Interesting bug. Thanks for the report. Unfortunately I can't see this being
a fix as it just limits the bug visibility to PREEMPT_RT kernels, but won't fix
anything, no? ie: Kernels compiled with PREEMPT_RT will still hit this failure.
I'm curious how the race with set affinity is happening.

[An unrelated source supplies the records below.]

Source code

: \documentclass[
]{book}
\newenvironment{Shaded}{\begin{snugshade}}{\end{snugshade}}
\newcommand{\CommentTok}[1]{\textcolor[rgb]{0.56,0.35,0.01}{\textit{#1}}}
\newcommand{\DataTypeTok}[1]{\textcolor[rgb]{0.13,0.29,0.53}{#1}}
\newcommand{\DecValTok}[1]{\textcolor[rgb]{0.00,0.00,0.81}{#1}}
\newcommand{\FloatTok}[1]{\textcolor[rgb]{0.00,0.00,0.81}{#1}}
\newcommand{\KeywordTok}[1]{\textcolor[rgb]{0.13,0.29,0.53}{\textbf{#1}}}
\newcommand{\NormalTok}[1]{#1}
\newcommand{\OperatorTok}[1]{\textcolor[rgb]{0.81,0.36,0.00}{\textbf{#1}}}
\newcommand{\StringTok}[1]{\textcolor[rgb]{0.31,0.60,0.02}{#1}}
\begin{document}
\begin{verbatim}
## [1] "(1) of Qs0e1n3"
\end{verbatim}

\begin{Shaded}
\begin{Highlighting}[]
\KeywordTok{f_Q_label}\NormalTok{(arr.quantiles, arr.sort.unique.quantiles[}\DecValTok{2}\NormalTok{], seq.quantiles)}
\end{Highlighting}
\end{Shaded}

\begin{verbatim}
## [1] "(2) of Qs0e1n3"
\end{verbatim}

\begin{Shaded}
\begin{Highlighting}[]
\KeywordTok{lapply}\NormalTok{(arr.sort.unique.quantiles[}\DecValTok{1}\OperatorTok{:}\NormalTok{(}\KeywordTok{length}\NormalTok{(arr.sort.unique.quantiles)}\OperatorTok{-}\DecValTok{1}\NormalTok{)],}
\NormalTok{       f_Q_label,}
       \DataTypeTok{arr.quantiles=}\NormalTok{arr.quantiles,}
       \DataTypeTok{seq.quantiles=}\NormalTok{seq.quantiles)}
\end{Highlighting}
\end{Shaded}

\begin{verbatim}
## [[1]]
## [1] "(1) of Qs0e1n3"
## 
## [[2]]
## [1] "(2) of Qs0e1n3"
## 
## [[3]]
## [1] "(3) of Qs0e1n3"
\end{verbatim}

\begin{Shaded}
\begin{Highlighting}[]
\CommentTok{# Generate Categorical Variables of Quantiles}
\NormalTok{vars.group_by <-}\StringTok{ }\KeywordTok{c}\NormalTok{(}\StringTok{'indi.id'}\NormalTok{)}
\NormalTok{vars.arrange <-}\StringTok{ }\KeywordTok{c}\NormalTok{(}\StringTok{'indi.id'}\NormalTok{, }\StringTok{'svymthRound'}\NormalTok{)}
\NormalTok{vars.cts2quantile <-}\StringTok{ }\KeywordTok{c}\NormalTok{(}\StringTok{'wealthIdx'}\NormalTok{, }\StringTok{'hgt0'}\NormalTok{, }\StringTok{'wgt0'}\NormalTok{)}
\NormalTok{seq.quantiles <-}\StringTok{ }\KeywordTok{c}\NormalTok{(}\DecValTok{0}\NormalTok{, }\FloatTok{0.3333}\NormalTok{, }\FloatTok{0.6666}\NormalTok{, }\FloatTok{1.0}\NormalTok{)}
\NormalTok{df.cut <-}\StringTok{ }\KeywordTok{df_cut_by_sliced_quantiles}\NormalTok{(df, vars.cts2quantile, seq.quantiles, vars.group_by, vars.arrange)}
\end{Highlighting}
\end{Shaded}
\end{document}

I would have thought
user space would get blocked as __schedule() will hold the rq lock.
Do you have more details on that?
Thanks
--
Qais Yousef
>
> -010 |spin_bug(lock = ???, msg = ???)
> -011 |debug_spin_lock_before(inline)
> -011 |do_raw_spin_lock(lock = 0xFFFFFF89323BB600)
> -012 |_raw_spin_lock(inline)
> -012 |raw_spin_rq_lock_nested(inline)
> -012 |raw_spin_rq_lock(inline)
> -012 |task_rq_lock(p = 0xFFFFFF88CFF1DA00, rf = 0xFFFFFFC03707BBE8)
> -013 |__set_cpus_allowed_ptr(inline)
> -013 |migrate_enable()
> -014 |trace_call_bpf(call = ?, ctx = 0xFFFFFFFDEF954600)
> -015 |perf_trace_run_bpf_submit(inline)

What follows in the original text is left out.